A mixed year for Marriott International's shares continued last week as they dropped by 8% following the group's second-quarter results announcement.
The company lowered its full-year forecast as president and COO, Arne Sorenson told analysts on a conference call: "You will not see us or hear us on the aircraft carrier deck claiming victory yet".
The group lowered the top end of its 2011 EPS outlook by 2 cents to a range of $1.35 to $1.43 per share. The group had previously forecast EPS in the range of $1.35 to $1.45 per share on a 6% to 8% increase in revpar worldwide.
The company said it expected third quarter 2011 revpar to increase 6% to 8%, excluding the Middle East and Japan. Including those markets, revpar may be about 100 basis points lower than the range.
Sorenson sought to reassure investors, commenting: "While uncertainty is still very much in the picture given recent mixed economic news and ongoing world events, I remain very bullish about the long-term prospects for the lodging industry in general and for Marriott in particular. With strong demand and a prospect for low-supply growth, we are marching steadily towards a return to peak 2007 revpar."
However, he added: "Returns to 2007 peak profitability per room for our owners and for Marriott will take a bit longer."
The company had previously warned that trading issues for its US properties were having an impact on the group, and saw its most-recent figures bolstered by its overseas hotels, which pushed net profits up 13%. Revenues were up by 7.2% to $2.97bn, with worldwide revpar rising by 6.8% and international revpar up by 7.3%. Excluding the Middle East and Japan, international revpar increased over 12%.
Looking to the third quarter, Carl Berquist, CFO, said that international revpar growth, "even excluding the Middle East", was likely to slow "a bit" in the third quarter from the second quarter pace. Revpar growth in Europe was expected to moderate in the second half due to the timing of this year's trade fairs in Germany, as well as tougher comparables.
For the full year, the group forecast that international revpar would increase 7% to 9%, excluding the Middle East and Japan, higher than last quarter's guidance due to the strong first half performance. With more leisure expected in the third quarter than the less price-sensitive business customer, the group expected North American revpar growth up 5% to 7%, with the fourth quarter to be "modestly" stronger and therefore on a full year basis, expecting 6% to 8% revpar growth.
Looking at the group's domestic market, Sorenson's comments that it was "a year or 18 months or two years" for the US to be back at peak revpar indicated that forecasting was still a matter of looking at the crystal ball. The group has suffered particularly at its Washington DC hotels, where budget issues and a shorter-than-usual congressional calendar was holding the group back, which is likely to continue to the next US election. Even with revpar recovering, profitability will not immediately follow. Marriott is instead looking at its international business to maintain profits, which it has done despite the Arab spring and the natural disaster in Japan.
The company is relying on supply to remain limited in the US, while it pushes expansion overseas in search of profits. At the end of the second quarter Marriott's pipeline was over 100,000 rooms, including nearly 44,000 rooms outside North America.
Sorenson remained confident that, despite a move into a more leisure-oriented quarter, the business market would hold up.

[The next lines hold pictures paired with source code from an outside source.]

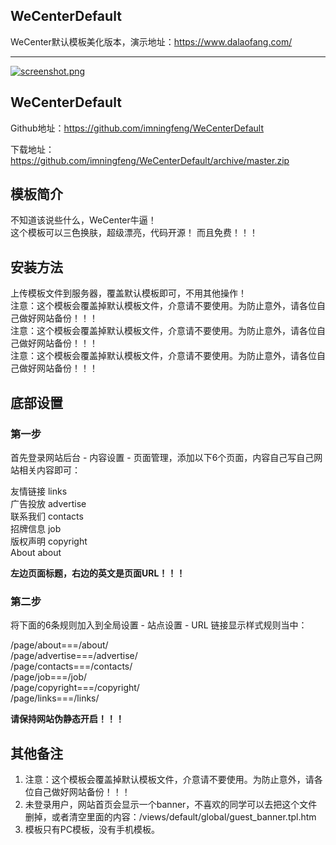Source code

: ## WeCenterDefault
WeCenter默认模板美化版本，演示地址：https://www.dalaofang.com/

---

[![screenshot.png](https://i.loli.net/2019/07/18/5d308497e0ed434271.png)](https://i.loli.net/2019/07/18/5d308497e0ed434271.png)

## WeCenterDefault

Github地址：https://github.com/imningfeng/WeCenterDefault

下载地址：https://github.com/imningfeng/WeCenterDefault/archive/master.zip

## 模板简介

不知道该说些什么，WeCenter牛逼！  
这个模板可以三色换肤，超级漂亮，代码开源！
而且免费！！！

## 安装方法

上传模板文件到服务器，覆盖默认模板即可，不用其他操作！  
注意：这个模板会覆盖掉默认模板文件，介意请不要使用。为防止意外，请各位自己做好网站备份！！！  
注意：这个模板会覆盖掉默认模板文件，介意请不要使用。为防止意外，请各位自己做好网站备份！！！  
注意：这个模板会覆盖掉默认模板文件，介意请不要使用。为防止意外，请各位自己做好网站备份！！！  

## 底部设置

### 第一步

首先登录网站后台 - 内容设置 - 页面管理，添加以下6个页面，内容自己写自己网站相关内容即可：

友情链接 links  
广告投放 advertise  
联系我们 contacts  
招牌信息 job  
版权声明 copyright  
About about

**左边页面标题，右边的英文是页面URL！！！**

### 第二步

将下面的6条规则加入到全局设置 - 站点设置 - URL 链接显示样式规则当中：

/page/about===/about/  
/page/advertise===/advertise/  
/page/contacts===/contacts/  
/page/job===/job/  
/page/copyright===/copyright/  
/page/links===/links/

**请保持网站伪静态开启！！！**

## 其他备注
1. 注意：这个模板会覆盖掉默认模板文件，介意请不要使用。为防止意外，请各位自己做好网站备份！！！
2. 未登录用户，网站首页会显示一个banner，不喜欢的同学可以去把这个文件删掉，或者清空里面的内容：/views/default/global/guest_banner.tpl.htm  
3. 模板只有PC模板，没有手机模板。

He said: "We are reading the same newspapers that you all are reading. And if some of these newspapers lead to slower GDP growth than any of us anticipated, that will have an impact ultimately on business travel. But we're not seeing that show up in our business today."

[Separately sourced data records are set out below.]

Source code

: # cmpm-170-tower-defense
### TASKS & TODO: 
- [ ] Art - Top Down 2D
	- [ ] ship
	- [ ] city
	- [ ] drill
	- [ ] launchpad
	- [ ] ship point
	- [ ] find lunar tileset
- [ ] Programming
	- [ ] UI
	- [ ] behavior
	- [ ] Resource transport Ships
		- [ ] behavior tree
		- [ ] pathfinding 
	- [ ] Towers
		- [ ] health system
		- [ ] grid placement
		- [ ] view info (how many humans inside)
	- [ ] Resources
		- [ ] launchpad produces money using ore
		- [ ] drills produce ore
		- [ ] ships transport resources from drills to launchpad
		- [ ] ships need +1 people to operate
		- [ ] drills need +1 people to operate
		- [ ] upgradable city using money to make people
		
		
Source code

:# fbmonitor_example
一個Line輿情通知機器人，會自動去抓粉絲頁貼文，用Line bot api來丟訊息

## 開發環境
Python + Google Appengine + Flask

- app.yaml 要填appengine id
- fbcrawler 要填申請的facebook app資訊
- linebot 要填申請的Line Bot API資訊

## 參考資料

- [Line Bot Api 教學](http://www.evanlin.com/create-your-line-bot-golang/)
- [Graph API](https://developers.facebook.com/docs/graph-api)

HA Perspective: The Marriott figures had a mixed reception on Wall Street with some disappointment that there was not stronger growth. One reason for this is that Marriott's group business lagged.
Morgan Stanley pointed out that Marriott's group business revpar was up 2% against the competitive set's average rise of 8%. Sorenson said Marriott was bigger than its principal competitors and had longer lead times and thus rate changes in particular had longer to feed through for business booked two or three years ago. This helped keep revpar from dropping too much during the recession but it obviously limits the upside available now.

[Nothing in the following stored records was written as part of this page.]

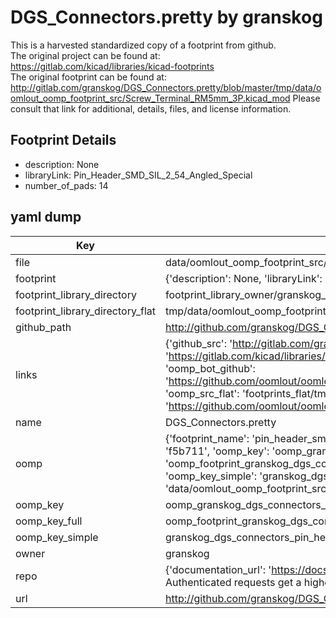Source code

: # DGS_Connectors.pretty by granskog  
This is a harvested standardized copy of a footprint from github.  
The original project can be found at:  
https://gitlab.com/kicad/libraries/kicad-footprints  
The original footprint can be found at:
http://gitlab.com/granskog/DGS_Connectors.pretty/blob/master/tmp/data/oomlout_oomp_footprint_src/Screw_Terminal_RM5mm_3P.kicad_mod
Please consult that link for additional, details, files, and license information.  
## Footprint Details
* description: None  
* libraryLink: Pin_Header_SMD_SIL_2_54_Angled_Special  
* number_of_pads: 14  
## yaml dump  
| Key | Value |  
| --- | --- |  
| file | data/oomlout_oomp_footprint_src/DGS_Connectors.pretty/Pin_Header_SMD_SIL_2_54_Angled_Special.kicad_mod |  
| footprint | {'description': None, 'libraryLink': 'Pin_Header_SMD_SIL_2_54_Angled_Special', 'number_of_pads': 14} |  
| footprint_library_directory | footprint_library_owner/granskog_DGS_Connectors.pretty |  
| footprint_library_directory_flat | tmp/data/oomlout_oomp_footprint_src/footprints_flat/granskog_dgs_connectors_pin_header_smd_sil_2_54_angled_special/working |  
| github_path | http://github.com/granskog/DGS_Connectors.pretty/blob/master/tmp/data/oomlout_oomp_footprint_src/Pin_Header_SMD_SIL_2_54_Angled_Special.kicad_mod |  
| links | {'github_src': 'http://gitlab.com/granskog/DGS_Connectors.pretty/blob/master/tmp/data/oomlout_oomp_footprint_src/Screw_Terminal_RM5mm_3P.kicad_mod', 'github_src_repo': 'https://gitlab.com/kicad/libraries/kicad-footprints', 'oomp_bot': 'tmp/data/oomlout_oomp_footprint_src/footprints/granskog_dgs_connectors_pin_header_smd_sil_2_54_angled_special/working', 'oomp_bot_github': 'https://github.com/oomlout/oomlout_oomp_footprint_bot/tree/main/tmp/data/oomlout_oomp_footprint_src/footprints/granskog_dgs_connectors_pin_header_smd_sil_2_54_angled_special/working', 'oomp_src_flat': 'footprints_flat/tmp/data/oomlout_oomp_footprint_src/footprints_flat/granskog_dgs_connectors_pin_header_smd_sil_2_54_angled_special/working', 'oomp_src_flat_github': 'https://github.com/oomlout/oomlout_oomp_footprint_src/tree/main/tmp/data/oomlout_oomp_footprint_src/footprints_flat/granskog_dgs_connectors_pin_header_smd_sil_2_54_angled_special/working'} |  
| name | DGS_Connectors.pretty |  
| oomp | {'footprint_name': 'pin_header_smd_sil_2_54_angled_special', 'library_name': 'dgs_connectors', 'md5': 'f5b711a26c5544915458c3f22096d5ec', 'md5_10': 'f5b711a26c', 'md5_5': 'f5b71', 'md5_6': 'f5b711', 'oomp_key': 'oomp_granskog_dgs_connectors_pin_header_smd_sil_2_54_angled_special', 'oomp_key_extra': 'oomp_footprint_granskog_dgs_connectors_pin_header_smd_sil_2_54_angled_special', 'oomp_key_full': 'oomp_footprint_granskog_dgs_connectors_pin_header_smd_sil_2_54_angled_special_f5b711', 'oomp_key_simple': 'granskog_dgs_connectors_pin_header_smd_sil_2_54_angled_special', 'original_filename': 'data/oomlout_oomp_footprint_src/DGS_Connectors.pretty/Pin_Header_SMD_SIL_2_54_Angled_Special.kicad_mod', 'owner_name': 'granskog'} |  
| oomp_key | oomp_granskog_dgs_connectors_pin_header_smd_sil_2_54_angled_special |  
| oomp_key_full | oomp_footprint_granskog_dgs_connectors_pin_header_smd_sil_2_54_angled_special |  
| oomp_key_simple | granskog_dgs_connectors_pin_header_smd_sil_2_54_angled_special |  
| owner | granskog |  
| repo | {'documentation_url': 'https://docs.github.com/rest/overview/resources-in-the-rest-api#rate-limiting', 'message': "API rate limit exceeded for 84.66.142.224. (But here's the good news: Authenticated requests get a higher rate limit. Check out the documentation for more details.)"} |  
| url | http://github.com/granskog/DGS_Connectors.pretty |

There was also an interesting answer from Sorenson regarding the Marriott core brand's relative under performance compared to rivals. He said that as it was bigger it was in more suburban and secondary locations than rivals and this had held it back. He wasn't clear on how quickly these weaker locations would recover or whether they might stay weaker relative to the stronger, gateway locations. What he was clear on was that Marriott is taking increasing market share across the business.
For the business in general, Marriott estimates it could be as long as two years before peak revpar levels in North America are regained and perhaps another two years after that until peak profitability.
In the meantime, Marriott is relying on growth in the system. And here it looks weaker than some rivals in a few critical geographies, notably China, India and Brazil.
But Marriott has been taking its time to get its offer right. Sorenson pointed to how brands have recently been tailored for India, China, Brazil and Spain.
And to date, net rooms growth is far from a disappointment, averaging 4.5% over the last 10 years. Even in the US where there is little net supply growth, new hotels are being added to the Marriott system.
It might be taking a little longer to start motoring again, but don't bet against the Marriott juggernaut just yet.